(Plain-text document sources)
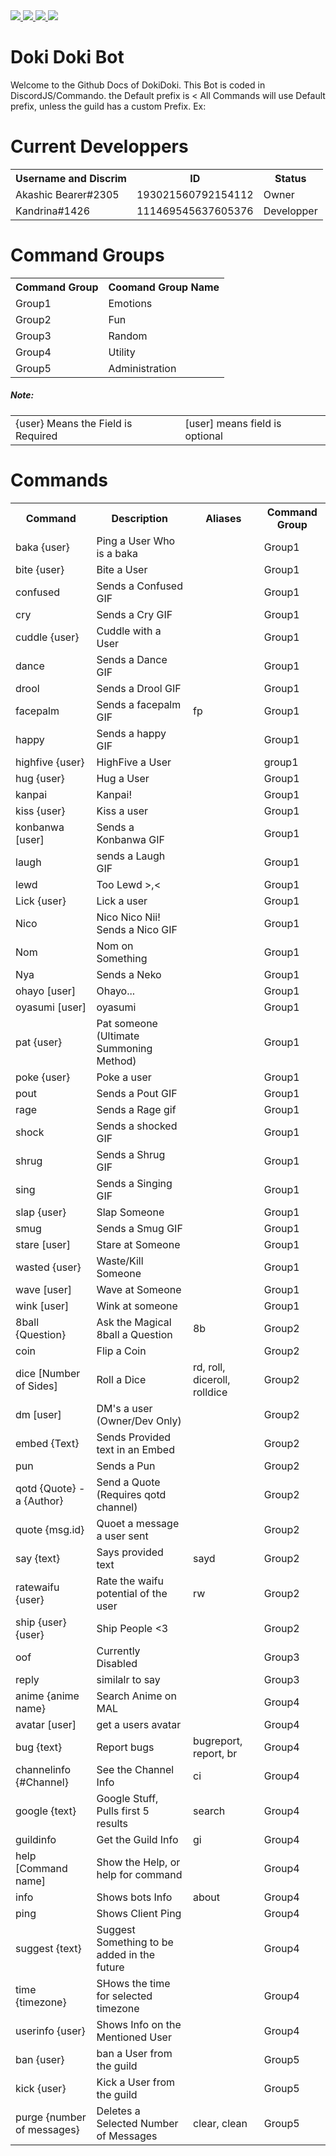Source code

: <!--Bot's Stats-->
<a href="https://discordbots.org/bot/385115460397694977" >
  <img src="https://discordbots.org/api/widget/status/385115460397694977.svg"/>
  <img src="https://discordbots.org/api/widget/upvotes/385115460397694977.svg?noavatar=true"/>
  <img src="https://discordbots.org/api/widget/lib/385115460397694977.svg?noavatar=true"/>
  <img src="https://discordbots.org/api/widget/owner/385115460397694977.svg?noavatar=true"/>
</a>
<!-- Needs more Info.... -->
<h1> Doki Doki Bot </h1>
<p>Welcome to the Github Docs of DokiDoki. This Bot is coded in DiscordJS/Commando. the Default prefix is < All Commands will use Default prefix, unless the guild has a custom Prefix. Ex: <pat @user or if Custom prefix: !pat @user</p> 


<h1> Current Developpers </h1>

<table style="width:100%">
  <tr>
    <th>Username and Discrim</th>
    <th>ID</th> 
    <th>Status</th>
  </tr>
  <tr>
    <td>Akashic Bearer#2305</td>
    <td>193021560792154112</td> 
    <td>Owner</td>
  </tr>
  <tr>
    <td>Kandrina#1426</td>
    <td>111469545637605376</td> 
    <td>Developper</td>
  </tr>
</table>
<!-- Command Groups -->
<h1> Command Groups </h1>
<table style="width:100%">
  <tr>
    <th>Command Group</th>
    <th>Coomand Group Name</th>
  </tr>
  <tr>
    <td>Group1</td>
    <td>Emotions</td>
  </tr>
  <tr>
    <td>Group2</td>
    <td>Fun</td>
  </tr>
  <tr>
    <td>Group3</td>
    <td>Random</td>
  </tr>
  <tr>
    <td>Group4</td>
    <td>Utility</td>
  </tr>
  <tr>
    <td>Group5</td>
    <td>Administration</td>
  </tr>
</table>
<!-- Note -->
<h5> Note: </h5>
<table style="width:100%">
  <tr>
    <td> {user} Means the Field is Required </td>
    <td> [user] means field is optional 
  </tr>
  </table>
<!-- Commands -->
 <h1> Commands </h1>
<table style="width:100%">
  <tr>
    <th>Command</th>
    <th>Description</th> 
    <th>Aliases</th>
    <th>Command Group</th>
  </tr>
<!-- Baka -->
  <tr>
    <td>baka {user}</td>
    <td>Ping a User Who is a baka</td> 
    <td></td>
    <td>Group1</td>
  </tr>
  <!-- Bite-->
  <tr>
    <td>bite {user}</td>
    <td>Bite a User</td> 
    <td></td>
    <td>Group1</td>
  </tr>
  <!-- confused -->
  <tr>
    <td>confused</td>
    <td>Sends a Confused GIF</td> 
    <td></td>
    <td>Group1</td>
  </tr>
  <!--cry -->
  <tr>
    <td>cry</td>
    <td>Sends a Cry GIF</td> 
    <td></td>
    <td>Group1</td>
  </tr>
  <!-- Cuddle -->
  <tr>
    <td>cuddle {user}</td>
    <td>Cuddle with a User</td> 
    <td></td>
    <td>Group1</td>
  </tr>
  <!-- Dance -->
  <tr>
    <td>dance</td>
    <td>Sends a Dance GIF</td> 
    <td></td>
    <td>Group1</td>
  </tr>
  <!-- Droll -->
  <tr>
    <td>drool</td>
    <td>Sends a Drool GIF</td> 
    <td></td>
    <td>Group1</td>
  </tr>
  <!-- Facepalm -->
  <tr>
    <td>facepalm</td>
    <td>Sends a facepalm GIF</td> 
    <td>fp</td>
    <td>Group1</td>
  </tr>
  <!-- happy -->
  <tr>
    <td>happy</td>
    <td>Sends a happy GIF</td> 
    <td></td>
    <td>Group1</td>
  <!-- Highfive -->
  <tr>
    <td>highfive {user}</td>
    <td>HighFive a User</td> 
    <td></td>
    <td>group1</td>
  </tr>
    <!-- Hug -->
  <tr>
    <td>hug {user}</td>
    <td>Hug a User</td> 
    <td></td>
    <td>Group1</td>
  </tr>
    <!-- Kanpai -->
  <tr>
    <td>kanpai</td>
    <td>Kanpai!</td> 
    <td></td>
    <td>Group1</td>
  </tr>
    <!-- Kiss -->
  <tr>
    <td>kiss {user}</td>
    <td>Kiss a user</td> 
    <td></td>
    <td>Group1</td>
  </tr>
    <!-- Konbanwa -->
  <tr>
    <td>konbanwa [user]</td>
    <td>Sends a Konbanwa GIF</td> 
    <td></td>
    <td>Group1</td>
  </tr>
    <!-- Laugh -->
  <tr>
    <td>laugh</td>
    <td>sends a Laugh GIF</td> 
    <td></td>
    <td>Group1</td>
  </tr>
    <!-- Lewd -->
  <tr>
    <td>lewd</td>
    <td>Too Lewd >,<</td> 
    <td></td>
    <td>Group1</td>
  </tr>
    <!-- Lick -->
  <tr>
    <td>Lick {user}</td>
    <td>Lick a user</td> 
    <td></td>
    <td>Group1</td>
  </tr>
    <!-- Nico -->
  <tr>
    <td>Nico</td>
    <td>Nico Nico Nii! Sends a Nico GIF</td> 
    <td></td>
    <td>Group1</td>
  </tr>
    <!-- Nom -->
  <tr>
    <td>Nom</td>
    <td>Nom on Something</td> 
    <td></td>
    <td>Group1</td>
  </tr>
    <!-- Nya -->
  <tr>
    <td>Nya</td>
    <td>Sends a Neko</td> 
    <td></td>
    <td>Group1</td>
  </tr>
    <!-- Ohayo -->
  <tr>
    <td>ohayo [user]</td>
    <td>Ohayo...</td> 
    <td></td>
    <td>Group1</td>
  </tr>
    <!-- Oyasumi -->
  <tr>
    <td>oyasumi [user]</td>
    <td>oyasumi</td> 
    <td></td>
    <td>Group1</td>
  </tr>
    <!-- Pat -->
  <tr>
    <td>pat {user}</td>
    <td>Pat someone (Ultimate Summoning Method)</td> 
    <td></td>
    <td>Group1</td>
  </tr>
    <!-- Poke -->
  <tr>
    <td>poke {user}</td>
    <td>Poke a user</td> 
    <td></td>
    <td>Group1</td>
  </tr>
    <!-- Pout -->
  <tr>
    <td>pout</td>
    <td>Sends a Pout GIF</td> 
    <td></td>
    <td>Group1</td>
  </tr>
    <!-- Rage -->
  <tr>
    <td>rage</td>
    <td>Sends a Rage gif</td> 
    <td></td>
    <td>Group1</td>
  </tr>
    <!-- Shock -->
  <tr>
    <td>shock</td>
    <td>Sends a shocked GIF</td> 
    <td></td>
    <td>Group1</td>
  </tr>
    <!-- Shrug -->
  <tr>
    <td>shrug</td>
    <td>Sends a Shrug GIF</td> 
    <td></td>
    <td>Group1</td>
  </tr>
    <!-- Sing -->
  <tr>
    <td>sing</td>
    <td>Sends a Singing GIF</td> 
    <td></td>
    <td>Group1</td>
  </tr>
    <!-- Slap -->
  <tr>
    <td>slap {user}</td>
    <td>Slap Someone</td> 
    <td></td>
    <td>Group1</td>
  </tr>
    <!-- Smug -->
  <tr>
    <td>smug</td>
    <td>Sends a Smug GIF</td> 
    <td></td>
    <td>Group1</td>
  </tr>
    <!-- Stare -->
  <tr>
    <td>stare [user]</td>
    <td>Stare at Someone</td> 
    <td></td>
    <td>Group1</td>
  </tr>
    <!-- wasted -->
  <tr>
    <td>wasted {user}</td>
    <td>Waste/Kill Someone</td> 
    <td></td>
    <td>Group1</td>
  </tr>
    <!-- wave -->
  <tr>
    <td>wave [user]</td>
    <td>Wave at Someone</td> 
    <td></td>
    <td>Group1</td>
  </tr>
    <!-- wink -->
  <tr>
    <td>wink [user]</td>
    <td>Wink at someone</td> 
    <td></td>
    <td>Group1</td>
  </tr>
    <!-- EightBall -->
  <tr>
    <td>8ball {Question}</td>
    <td>Ask the Magical 8ball a Question</td> 
    <td>8b</td>
    <td>Group2</td>
  </tr>
    <!-- Coin -->
  <tr>
    <td>coin</td>
    <td>Flip a Coin</td> 
    <td></td>
    <td>Group2</td>
  </tr>
    <!-- Dice -->
  <tr>
    <td>dice [Number of Sides]</td>
    <td>Roll a Dice</td> 
    <td>rd, roll, diceroll, rolldice</td>
    <td>Group2</td>
  </tr>
    <!-- DM -->
  <tr>
    <td>dm [user]</td>
    <td>DM's a user (Owner/Dev Only)</td> 
    <td></td>
    <td>Group2</td>
  </tr>
    <!-- Embed -->
  <tr>
    <td>embed {Text}</td>
    <td>Sends Provided text in an Embed</td> 
    <td></td>
    <td>Group2</td>
  </tr>
    <!-- Pun -->
  <tr>
    <td>pun</td>
    <td>Sends a Pun</td> 
    <td></td>
    <td>Group2</td>
  </tr>
    <!-- QOTD -->
  <tr>
    <td>qotd {Quote} -a {Author}</td>
    <td>Send a Quote (Requires qotd channel)</td> 
    <td></td>
    <td>Group2</td>
  </tr>
    <!-- Quote -->
  <tr>
    <td>quote {msg.id}</td>
    <td>Quoet a message a user sent</td> 
    <td></td>
    <td>Group2</td>
  </tr>
    <!-- Say -->
  <tr>
    <td>say {text}</td>
    <td>Says provided text</td> 
    <td>sayd</td>
    <td>Group2</td>
  </tr>
    <!-- ratewaifu -->
  <tr>
    <td>ratewaifu {user}</td>
    <td>Rate the waifu potential of the user</td> 
    <td>rw</td>
    <td>Group2</td>
  </tr>
    <!-- Ship -->
  <tr>
    <td>ship {user} {user}</td>
    <td>Ship People <3</td> 
    <td></td>
    <td>Group2</td>
  </tr>
    <!-- Oof -->
  <tr>
    <td>oof</td>
    <td>Currently Disabled</td> 
    <td></td>
    <td>Group3</td>
  </tr>
    <!-- Reply -->
  <tr>
    <td>reply</td>
    <td>similalr to say</td> 
    <td></td>
    <td>Group3</td>
  </tr>
  <!--- Anime -->
  <tr>
    <td>anime {anime name}</td>
    <td>Search Anime on MAL</td>
    <td></td>
    <td>Group4</td>
  </tr> 
  <!--- avatar -->
  <tr>
    <td>avatar [user]</td>
    <td>get a users avatar</td>
    <td></td>
    <td>Group4</td>
  </tr>
  <!--- bug -->
  <tr>
    <td>bug {text}</td>
    <td>Report bugs</td>
    <td>bugreport, report, br</td>
    <td>Group4</td>
  </tr>
    <!--- channel -->
  <tr>
    <td>channelinfo {#Channel}</td>
    <td>See the Channel Info</td>
    <td>ci</td>
    <td>Group4</td>
  </tr>
      <!--- google -->
  <tr>
    <td>google {text}</td>
    <td>Google Stuff, Pulls first 5 results</td>
    <td>search</td>
    <td>Group4</td>
  </tr>
      <!--- guild -->
  <tr>
    <td>guildinfo</td>
    <td>Get the Guild Info</td>
    <td>gi</td>
    <td>Group4</td>
  </tr>
      <!--- help -->
  <tr>
    <td>help [Command name]</td>
    <td>Show the Help, or help for command</td>
    <td></td>
    <td>Group4</td>
  </tr>
      <!--- info -->
  <tr>
    <td>info</td>
    <td>Shows bots Info</td>
    <td>about</td>
    <td>Group4</td>
  </tr>
      <!--- ping -->
  <tr>
    <td>ping</td>
    <td>Shows Client Ping</td>
    <td></td>
    <td>Group4</td>
  </tr>
      <!--- suggest -->
  <tr>
    <td>suggest {text}</td>
    <td>Suggest Something to be added in the future</td>
    <td></td>
    <td>Group4</td>
  </tr>
      <!--- time -->
  <tr>
    <td>time {timezone}</td>
    <td>SHows the time for selected timezone</td>
    <td></td>
    <td>Group4</td>
  </tr>
      <!--- userinfo -->
  <tr>
    <td>userinfo {user}</td>
    <td>Shows Info on the Mentioned User</td>
    <td></td>
    <td>Group4</td>
  </tr>
      <!--- ban -->
  <tr>
    <td>ban {user}</td>
    <td>ban a User from the guild</td>
    <td></td>
    <td>Group5</td>
  </tr>
      <!--- kick -->
  <tr>
    <td>kick {user}</td>
    <td>Kick a User from the guild</td>
    <td></td>
    <td>Group5</td>
  </tr>
      <!--- purge -->
  <tr>
    <td>purge {number of messages}</td>
    <td>Deletes a Selected Number of Messages</td>
    <td>clear, clean</td>
    <td>Group5</td>
  </tr>
</table>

> EXERCISE
Only one thing belongs in the answer: the number of lines of the data that contain the string "noavatar".

> RESULT OF THE EXERCISE
3